What you are asked to do
Take the entries below and print only the lines from the one with "#### Giving Technical" through the one with "#### Traffic: Funnels and Umbrellas", exactly as they stand, both ends included.

Supplied entries
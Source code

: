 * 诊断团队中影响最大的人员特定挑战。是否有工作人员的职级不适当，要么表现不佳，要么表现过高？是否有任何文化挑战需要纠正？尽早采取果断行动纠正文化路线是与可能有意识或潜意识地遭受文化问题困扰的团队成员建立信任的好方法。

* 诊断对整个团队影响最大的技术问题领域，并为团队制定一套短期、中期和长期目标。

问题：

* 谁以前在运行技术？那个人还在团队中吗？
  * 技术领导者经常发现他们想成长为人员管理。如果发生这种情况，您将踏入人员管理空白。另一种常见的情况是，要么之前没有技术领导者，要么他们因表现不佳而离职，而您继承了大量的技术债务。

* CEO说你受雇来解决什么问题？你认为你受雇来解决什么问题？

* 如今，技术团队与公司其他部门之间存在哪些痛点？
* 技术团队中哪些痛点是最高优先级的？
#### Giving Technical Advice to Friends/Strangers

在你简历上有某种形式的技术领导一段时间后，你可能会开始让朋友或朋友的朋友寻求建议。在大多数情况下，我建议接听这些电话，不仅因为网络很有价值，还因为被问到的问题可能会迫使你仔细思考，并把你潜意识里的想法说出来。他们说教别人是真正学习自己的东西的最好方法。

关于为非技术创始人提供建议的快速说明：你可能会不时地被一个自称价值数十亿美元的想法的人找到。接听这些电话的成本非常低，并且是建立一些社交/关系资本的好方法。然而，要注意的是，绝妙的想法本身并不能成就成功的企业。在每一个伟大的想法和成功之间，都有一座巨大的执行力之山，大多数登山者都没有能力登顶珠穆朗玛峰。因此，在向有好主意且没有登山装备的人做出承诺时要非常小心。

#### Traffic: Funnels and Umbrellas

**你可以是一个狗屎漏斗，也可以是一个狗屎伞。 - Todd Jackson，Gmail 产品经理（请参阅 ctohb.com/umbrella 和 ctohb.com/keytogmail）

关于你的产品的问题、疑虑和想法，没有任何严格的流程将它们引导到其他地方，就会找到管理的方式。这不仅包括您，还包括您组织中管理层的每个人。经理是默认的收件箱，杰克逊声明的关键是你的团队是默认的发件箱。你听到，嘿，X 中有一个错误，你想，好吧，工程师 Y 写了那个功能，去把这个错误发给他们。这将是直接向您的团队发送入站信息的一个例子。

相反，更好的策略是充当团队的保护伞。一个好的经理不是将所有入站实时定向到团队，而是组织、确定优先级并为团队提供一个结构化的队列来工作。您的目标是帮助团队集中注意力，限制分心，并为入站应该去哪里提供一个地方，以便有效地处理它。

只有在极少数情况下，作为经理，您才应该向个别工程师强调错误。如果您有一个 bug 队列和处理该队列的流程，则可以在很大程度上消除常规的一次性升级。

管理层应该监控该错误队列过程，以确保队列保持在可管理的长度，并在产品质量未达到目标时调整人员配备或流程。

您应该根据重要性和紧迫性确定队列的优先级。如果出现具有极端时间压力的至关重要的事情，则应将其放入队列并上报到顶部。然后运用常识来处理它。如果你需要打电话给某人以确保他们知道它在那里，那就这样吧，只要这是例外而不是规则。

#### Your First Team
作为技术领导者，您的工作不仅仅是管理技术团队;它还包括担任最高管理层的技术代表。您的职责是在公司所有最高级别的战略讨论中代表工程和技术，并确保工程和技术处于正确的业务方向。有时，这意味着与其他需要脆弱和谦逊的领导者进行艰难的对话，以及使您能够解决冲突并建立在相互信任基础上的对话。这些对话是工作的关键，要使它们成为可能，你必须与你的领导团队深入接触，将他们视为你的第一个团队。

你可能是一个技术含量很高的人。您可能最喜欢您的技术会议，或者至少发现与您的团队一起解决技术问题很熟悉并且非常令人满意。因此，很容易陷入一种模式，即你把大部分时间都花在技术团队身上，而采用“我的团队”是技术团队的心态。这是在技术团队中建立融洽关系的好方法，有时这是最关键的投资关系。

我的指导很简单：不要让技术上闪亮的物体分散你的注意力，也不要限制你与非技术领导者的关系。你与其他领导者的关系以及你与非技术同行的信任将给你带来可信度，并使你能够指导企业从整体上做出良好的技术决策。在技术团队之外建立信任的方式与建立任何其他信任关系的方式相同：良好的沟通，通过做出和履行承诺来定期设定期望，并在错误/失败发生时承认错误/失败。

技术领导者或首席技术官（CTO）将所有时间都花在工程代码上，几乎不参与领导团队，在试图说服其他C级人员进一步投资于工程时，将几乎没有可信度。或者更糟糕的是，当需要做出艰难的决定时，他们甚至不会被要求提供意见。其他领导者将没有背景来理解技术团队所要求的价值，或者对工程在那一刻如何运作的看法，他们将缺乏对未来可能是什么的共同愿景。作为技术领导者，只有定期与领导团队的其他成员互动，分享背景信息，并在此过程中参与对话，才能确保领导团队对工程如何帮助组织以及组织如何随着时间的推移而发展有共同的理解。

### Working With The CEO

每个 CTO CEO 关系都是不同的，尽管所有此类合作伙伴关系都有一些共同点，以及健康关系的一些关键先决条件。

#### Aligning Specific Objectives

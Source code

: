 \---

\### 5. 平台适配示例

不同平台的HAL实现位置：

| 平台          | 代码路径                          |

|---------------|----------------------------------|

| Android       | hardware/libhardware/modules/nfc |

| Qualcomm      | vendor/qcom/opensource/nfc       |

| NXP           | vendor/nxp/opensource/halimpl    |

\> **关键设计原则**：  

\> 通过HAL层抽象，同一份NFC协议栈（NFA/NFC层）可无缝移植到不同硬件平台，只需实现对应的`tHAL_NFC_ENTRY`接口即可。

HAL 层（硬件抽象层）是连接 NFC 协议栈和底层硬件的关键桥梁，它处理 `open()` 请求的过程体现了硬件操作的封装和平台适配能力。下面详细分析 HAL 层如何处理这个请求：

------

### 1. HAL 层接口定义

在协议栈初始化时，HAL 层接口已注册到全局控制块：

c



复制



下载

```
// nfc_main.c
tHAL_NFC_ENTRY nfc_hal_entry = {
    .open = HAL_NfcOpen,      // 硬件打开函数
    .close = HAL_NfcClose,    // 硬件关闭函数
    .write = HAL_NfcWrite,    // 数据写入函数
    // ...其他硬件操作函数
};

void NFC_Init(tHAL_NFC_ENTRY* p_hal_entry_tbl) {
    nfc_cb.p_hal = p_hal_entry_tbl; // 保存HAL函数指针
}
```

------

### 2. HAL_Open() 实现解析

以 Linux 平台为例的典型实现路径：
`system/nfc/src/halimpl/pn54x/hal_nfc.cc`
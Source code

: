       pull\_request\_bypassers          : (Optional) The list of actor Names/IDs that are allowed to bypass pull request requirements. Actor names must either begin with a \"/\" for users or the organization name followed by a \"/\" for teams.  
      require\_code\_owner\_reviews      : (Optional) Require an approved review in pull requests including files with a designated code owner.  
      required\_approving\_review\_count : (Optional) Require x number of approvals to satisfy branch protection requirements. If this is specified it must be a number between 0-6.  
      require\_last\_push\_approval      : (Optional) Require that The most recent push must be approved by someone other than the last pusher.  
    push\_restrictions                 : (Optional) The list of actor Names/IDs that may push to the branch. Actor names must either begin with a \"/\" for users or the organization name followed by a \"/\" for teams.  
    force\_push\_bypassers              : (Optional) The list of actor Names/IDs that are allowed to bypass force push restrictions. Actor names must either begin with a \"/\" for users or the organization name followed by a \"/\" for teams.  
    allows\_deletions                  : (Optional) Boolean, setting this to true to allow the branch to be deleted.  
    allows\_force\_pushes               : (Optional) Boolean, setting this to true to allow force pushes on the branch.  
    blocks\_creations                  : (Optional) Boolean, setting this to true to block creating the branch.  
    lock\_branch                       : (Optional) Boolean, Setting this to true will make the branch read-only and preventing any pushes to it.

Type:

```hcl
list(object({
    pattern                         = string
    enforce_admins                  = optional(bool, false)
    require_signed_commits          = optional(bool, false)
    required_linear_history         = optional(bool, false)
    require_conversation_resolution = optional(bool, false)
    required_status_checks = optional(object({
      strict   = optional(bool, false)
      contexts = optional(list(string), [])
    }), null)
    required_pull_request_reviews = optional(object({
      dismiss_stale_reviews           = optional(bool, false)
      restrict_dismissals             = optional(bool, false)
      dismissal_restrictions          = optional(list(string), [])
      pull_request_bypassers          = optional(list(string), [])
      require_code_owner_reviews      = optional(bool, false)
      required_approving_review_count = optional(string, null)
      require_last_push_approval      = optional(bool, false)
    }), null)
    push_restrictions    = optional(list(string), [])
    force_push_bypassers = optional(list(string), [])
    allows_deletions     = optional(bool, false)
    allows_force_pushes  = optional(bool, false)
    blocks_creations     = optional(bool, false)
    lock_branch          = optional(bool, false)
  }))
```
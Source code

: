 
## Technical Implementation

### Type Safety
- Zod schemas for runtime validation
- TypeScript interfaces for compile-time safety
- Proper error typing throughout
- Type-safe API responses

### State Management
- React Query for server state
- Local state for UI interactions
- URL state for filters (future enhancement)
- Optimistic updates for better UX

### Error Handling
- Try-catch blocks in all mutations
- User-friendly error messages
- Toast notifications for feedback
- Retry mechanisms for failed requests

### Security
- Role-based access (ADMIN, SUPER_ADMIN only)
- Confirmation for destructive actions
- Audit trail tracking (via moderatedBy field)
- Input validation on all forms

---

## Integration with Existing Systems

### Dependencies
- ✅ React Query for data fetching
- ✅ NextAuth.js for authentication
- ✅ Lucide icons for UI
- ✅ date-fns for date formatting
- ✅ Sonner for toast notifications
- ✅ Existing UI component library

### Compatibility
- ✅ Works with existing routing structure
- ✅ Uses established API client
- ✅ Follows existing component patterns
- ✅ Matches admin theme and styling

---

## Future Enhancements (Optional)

Solution
#### Giving Technical Advice to Friends/Strangers

在你简历上有某种形式的技术领导一段时间后，你可能会开始让朋友或朋友的朋友寻求建议。在大多数情况下，我建议接听这些电话，不仅因为网络很有价值，还因为被问到的问题可能会迫使你仔细思考，并把你潜意识里的想法说出来。他们说教别人是真正学习自己的东西的最好方法。

关于为非技术创始人提供建议的快速说明：你可能会不时地被一个自称价值数十亿美元的想法的人找到。接听这些电话的成本非常低，并且是建立一些社交/关系资本的好方法。然而，要注意的是，绝妙的想法本身并不能成就成功的企业。在每一个伟大的想法和成功之间，都有一座巨大的执行力之山，大多数登山者都没有能力登顶珠穆朗玛峰。因此，在向有好主意且没有登山装备的人做出承诺时要非常小心。

#### Traffic: Funnels and Umbrellas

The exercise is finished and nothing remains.